I noticed that today we have a funny date: 6.6.-12.

And with some awkward transitions I get to counting.

Sometimes when you calculate stuff in your code, the numbers really don’t add up. Why? Because we have these things called float numbers. Some data types are even called “float numbers”. To understand this we need a bit of some basic math and some real bizarre thinking.

In mathematics we can categorize numbers into different groups. Like even numbers, real numbers, integers, fractions, and complex numbers. In coding we have a bit different groups: integers, floats, long integers, doubles (double precision floating point numbers).

Here are some examples of those:

Even | 2,4,10 |

Real | −5, 4/3, √2 |

Fraction | 2/2, 7/43, -9/2 |

Complex | 1-i, I, 9+7i |

Integers | -5, 0, 18 |

Float | 8.9, 0.0, -111.9475473 |

Long integer | 8 589 934 592 |

Double | 123.1234567890123456 |

If you have marked your number type to be integer (int), it means you can’t use any decimals. If you try to calculate what is 3 / 2, you won’t get 1.5 as your result. Your computer will round the number into nearest integer (1 or 2) in a way specified in the IEEE-754 standard. You haven’t given the computer a possibility use decimal point, so it just can’t use them. That’s why be careful when using int-type! (note: this might not seem as a problem in a languages like Python where you don’t have to specify any data type. In reality there still is this data type but the language actually guesses them itself. Unfortunately sometimes the guess goes wrong and it might be pain to see where things went wrong).

That probably was still quite easy to understand, so let’s gain some levels! With floats you can use decimals. But not totally freely. Float is also a data type and computer reserves a float certain amount of memory it can use. So, the float can have only about 7 decimals. AND only certain amount of exponent part (the numbers on the left of the decimal point). If you go over these borders, well, the computer just doesn’t take any extra numbers into account (or it goes stuck as it doesn’t know what to do). That’s why your nice calculation can have some mistakes resulted from rounding errors or just because of the cutting. That’s why we have long integers (you can have bigger integer numbers) and doubles (they give you extra space with both sides of the decimal point). These rounding errors are simple numerical errors and are the reason why almost anything calculated with numbers is just approximation, it is not totally accurate.

But what is going on when any of the features described above don’t affect to the miscalculation of your code?

Computers aren’t, well, humans. We might see a number 7 as exactly the number 7 with value exactly 7. Computer might not. If the data type is anything else than integer, your 7 might actually be 6,999999.

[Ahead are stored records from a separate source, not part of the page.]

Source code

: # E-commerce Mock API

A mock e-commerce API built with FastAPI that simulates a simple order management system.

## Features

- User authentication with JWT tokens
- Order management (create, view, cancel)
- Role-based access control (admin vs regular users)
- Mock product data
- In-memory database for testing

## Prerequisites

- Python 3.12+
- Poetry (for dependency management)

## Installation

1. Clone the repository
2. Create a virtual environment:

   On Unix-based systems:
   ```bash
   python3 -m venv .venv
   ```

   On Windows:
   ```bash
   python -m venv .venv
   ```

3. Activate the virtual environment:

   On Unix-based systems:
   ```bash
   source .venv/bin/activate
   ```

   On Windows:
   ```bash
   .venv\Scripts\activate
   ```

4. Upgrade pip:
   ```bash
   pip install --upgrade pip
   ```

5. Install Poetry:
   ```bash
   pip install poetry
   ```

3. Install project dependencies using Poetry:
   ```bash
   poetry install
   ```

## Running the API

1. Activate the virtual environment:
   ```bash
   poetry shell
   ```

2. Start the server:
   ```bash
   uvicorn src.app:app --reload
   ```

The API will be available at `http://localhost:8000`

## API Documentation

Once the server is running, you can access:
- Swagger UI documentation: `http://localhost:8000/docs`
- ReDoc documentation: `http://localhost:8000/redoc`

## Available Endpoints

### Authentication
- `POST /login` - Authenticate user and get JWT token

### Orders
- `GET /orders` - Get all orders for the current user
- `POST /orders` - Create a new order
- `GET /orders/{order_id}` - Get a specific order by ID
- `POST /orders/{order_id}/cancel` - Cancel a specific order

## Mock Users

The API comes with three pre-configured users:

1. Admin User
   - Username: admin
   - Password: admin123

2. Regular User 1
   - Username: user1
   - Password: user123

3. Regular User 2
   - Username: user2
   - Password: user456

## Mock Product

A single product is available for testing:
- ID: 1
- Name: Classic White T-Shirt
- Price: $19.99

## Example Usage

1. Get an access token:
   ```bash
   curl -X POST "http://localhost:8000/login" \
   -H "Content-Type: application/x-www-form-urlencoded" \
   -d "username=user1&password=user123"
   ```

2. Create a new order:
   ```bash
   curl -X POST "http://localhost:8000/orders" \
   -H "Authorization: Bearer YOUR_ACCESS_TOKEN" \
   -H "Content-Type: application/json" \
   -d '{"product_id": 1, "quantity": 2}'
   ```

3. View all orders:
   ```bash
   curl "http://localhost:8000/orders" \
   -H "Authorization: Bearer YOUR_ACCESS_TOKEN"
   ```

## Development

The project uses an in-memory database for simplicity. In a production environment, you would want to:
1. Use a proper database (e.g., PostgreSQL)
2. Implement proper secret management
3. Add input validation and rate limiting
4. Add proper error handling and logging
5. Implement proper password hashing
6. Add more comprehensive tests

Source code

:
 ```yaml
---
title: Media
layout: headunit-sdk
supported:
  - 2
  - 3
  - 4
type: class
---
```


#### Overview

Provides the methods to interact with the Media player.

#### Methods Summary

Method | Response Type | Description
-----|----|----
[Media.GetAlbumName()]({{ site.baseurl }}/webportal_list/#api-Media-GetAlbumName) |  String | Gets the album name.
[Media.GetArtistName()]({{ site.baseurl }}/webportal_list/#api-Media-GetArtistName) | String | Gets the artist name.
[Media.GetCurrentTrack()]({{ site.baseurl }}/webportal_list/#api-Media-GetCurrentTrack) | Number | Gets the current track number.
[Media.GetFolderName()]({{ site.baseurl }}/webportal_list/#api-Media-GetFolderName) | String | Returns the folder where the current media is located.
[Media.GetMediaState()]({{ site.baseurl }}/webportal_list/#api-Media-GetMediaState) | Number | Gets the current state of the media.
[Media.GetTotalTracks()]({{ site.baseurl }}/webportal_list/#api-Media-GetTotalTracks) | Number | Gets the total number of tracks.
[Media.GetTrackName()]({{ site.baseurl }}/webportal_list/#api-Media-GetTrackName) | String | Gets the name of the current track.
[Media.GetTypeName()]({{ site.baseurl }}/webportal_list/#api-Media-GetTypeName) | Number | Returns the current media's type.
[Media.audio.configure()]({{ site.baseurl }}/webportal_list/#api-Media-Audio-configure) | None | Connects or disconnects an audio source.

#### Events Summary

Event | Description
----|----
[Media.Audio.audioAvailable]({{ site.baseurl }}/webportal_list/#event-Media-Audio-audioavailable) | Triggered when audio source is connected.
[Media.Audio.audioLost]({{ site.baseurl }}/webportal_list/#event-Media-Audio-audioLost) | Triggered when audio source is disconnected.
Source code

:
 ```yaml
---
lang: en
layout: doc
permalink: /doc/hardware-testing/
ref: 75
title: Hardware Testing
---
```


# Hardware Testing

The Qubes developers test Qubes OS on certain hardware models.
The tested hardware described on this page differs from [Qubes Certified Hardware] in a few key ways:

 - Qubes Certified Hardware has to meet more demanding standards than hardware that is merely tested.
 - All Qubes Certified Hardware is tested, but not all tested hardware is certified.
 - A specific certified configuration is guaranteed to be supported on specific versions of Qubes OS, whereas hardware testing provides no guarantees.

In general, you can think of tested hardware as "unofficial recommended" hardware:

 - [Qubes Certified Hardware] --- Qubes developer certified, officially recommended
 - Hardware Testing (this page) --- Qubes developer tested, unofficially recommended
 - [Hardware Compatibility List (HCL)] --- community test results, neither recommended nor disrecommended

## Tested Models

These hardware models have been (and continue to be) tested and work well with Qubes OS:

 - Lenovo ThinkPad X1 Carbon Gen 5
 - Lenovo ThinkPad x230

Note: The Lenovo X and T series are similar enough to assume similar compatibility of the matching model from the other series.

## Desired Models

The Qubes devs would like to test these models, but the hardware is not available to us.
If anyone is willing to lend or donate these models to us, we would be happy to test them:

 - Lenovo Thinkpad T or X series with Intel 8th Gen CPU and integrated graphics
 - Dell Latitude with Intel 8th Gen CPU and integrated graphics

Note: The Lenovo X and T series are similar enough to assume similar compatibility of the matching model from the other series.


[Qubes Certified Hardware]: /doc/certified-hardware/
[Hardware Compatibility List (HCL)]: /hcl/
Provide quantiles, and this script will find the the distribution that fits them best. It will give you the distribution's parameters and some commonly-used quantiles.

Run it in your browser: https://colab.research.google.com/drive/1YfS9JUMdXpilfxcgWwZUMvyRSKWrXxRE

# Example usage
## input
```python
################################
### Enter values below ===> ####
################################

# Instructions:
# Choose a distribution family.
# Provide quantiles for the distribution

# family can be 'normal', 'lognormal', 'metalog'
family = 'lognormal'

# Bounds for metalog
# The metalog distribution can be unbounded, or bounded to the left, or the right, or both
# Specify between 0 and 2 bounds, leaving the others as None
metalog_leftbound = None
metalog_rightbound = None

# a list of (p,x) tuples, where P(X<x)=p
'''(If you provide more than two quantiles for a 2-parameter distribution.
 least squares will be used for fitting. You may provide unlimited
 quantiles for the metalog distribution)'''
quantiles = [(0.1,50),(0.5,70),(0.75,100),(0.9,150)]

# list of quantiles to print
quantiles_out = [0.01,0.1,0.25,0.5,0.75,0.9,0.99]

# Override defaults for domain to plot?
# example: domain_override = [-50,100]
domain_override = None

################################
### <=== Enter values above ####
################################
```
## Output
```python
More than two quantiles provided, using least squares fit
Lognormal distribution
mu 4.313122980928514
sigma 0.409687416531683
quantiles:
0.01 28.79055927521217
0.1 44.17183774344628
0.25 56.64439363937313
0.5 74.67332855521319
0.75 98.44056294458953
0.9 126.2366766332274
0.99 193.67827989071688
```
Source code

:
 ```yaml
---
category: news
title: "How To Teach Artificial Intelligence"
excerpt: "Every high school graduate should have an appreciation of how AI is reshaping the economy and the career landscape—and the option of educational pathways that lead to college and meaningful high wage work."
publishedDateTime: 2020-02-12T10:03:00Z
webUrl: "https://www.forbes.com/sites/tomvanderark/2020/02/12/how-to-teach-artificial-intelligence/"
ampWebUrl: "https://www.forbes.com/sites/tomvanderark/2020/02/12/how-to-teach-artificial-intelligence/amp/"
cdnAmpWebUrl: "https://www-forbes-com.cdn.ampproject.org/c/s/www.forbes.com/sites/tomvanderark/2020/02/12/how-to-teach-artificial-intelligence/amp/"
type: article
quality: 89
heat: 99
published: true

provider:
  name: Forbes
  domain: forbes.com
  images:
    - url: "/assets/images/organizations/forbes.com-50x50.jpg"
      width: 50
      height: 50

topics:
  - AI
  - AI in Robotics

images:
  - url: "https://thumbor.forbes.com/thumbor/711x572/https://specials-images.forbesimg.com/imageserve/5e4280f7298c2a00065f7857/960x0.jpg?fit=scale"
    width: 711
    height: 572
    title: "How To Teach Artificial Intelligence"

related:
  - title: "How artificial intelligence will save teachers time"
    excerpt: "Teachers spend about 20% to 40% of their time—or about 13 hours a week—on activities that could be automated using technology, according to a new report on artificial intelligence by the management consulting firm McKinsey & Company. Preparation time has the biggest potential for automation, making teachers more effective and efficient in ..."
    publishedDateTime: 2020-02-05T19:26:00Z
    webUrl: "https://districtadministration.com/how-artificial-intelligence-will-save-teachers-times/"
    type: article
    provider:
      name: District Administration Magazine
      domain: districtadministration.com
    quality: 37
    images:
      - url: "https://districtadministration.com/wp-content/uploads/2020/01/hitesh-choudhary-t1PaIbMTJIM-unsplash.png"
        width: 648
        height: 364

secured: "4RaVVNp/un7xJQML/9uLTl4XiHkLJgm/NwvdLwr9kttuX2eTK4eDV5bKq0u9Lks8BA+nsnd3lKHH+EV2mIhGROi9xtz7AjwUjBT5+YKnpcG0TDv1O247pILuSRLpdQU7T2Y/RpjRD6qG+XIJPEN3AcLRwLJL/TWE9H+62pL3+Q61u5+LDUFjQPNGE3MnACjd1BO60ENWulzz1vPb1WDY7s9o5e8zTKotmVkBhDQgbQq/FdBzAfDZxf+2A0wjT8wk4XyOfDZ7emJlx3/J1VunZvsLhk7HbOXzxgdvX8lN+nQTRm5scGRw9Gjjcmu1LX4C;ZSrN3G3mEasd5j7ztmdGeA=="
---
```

And some floating point numbers (those with decimals) can’t even be presented with computer because the numbers are really represented with binary. Binary is different radix than our normal decimal system. Just like human languages have idioms. Some idioms can be same or similar between two languages but most of the time idioms only work with the base language. If you have studied Chinese or know it otherwise, you know that there really aren’t tenses. You can say “we are going to swim tomorrow” but “we are going to swim” is harder to translate totally accurately as the language doesn’t have same features (tenses in this case) as English has. So, those two languages aren’t totally compatible. Just like binary and our decimal system aren’t either.

One even harder thing to understand is numbers that go around. Kind of. Numbers are bit sequences, like number 7 is to a computer “00000111” if the number is described in 8-bit way. If a number grows too big, it’s first bit turns from 0 to 1. In computers eyes the number then changes from positive to negative (or other way round) because the first bit indicates whether the number is positive or not but the computer tries to give you your big number without thinking that the first bit was reserved to this +/- mark.

Notice that depending on the processor, the computer can actually read numbers from left-to-right or right-to-left. Mostly you don’t have to mind about this but when coding with microcontrollers and close contact with processors it is a valuable thing to know.

Trivia: Kahan summation is an algorithm to minimize the numerical errors when adding numbers together. Look it up, if interested :)

PS. With computers there is no such a thing as commutativity. Meaning: a+b may not be same thing as b+a. This is again because of the way computers represent numbers in reality.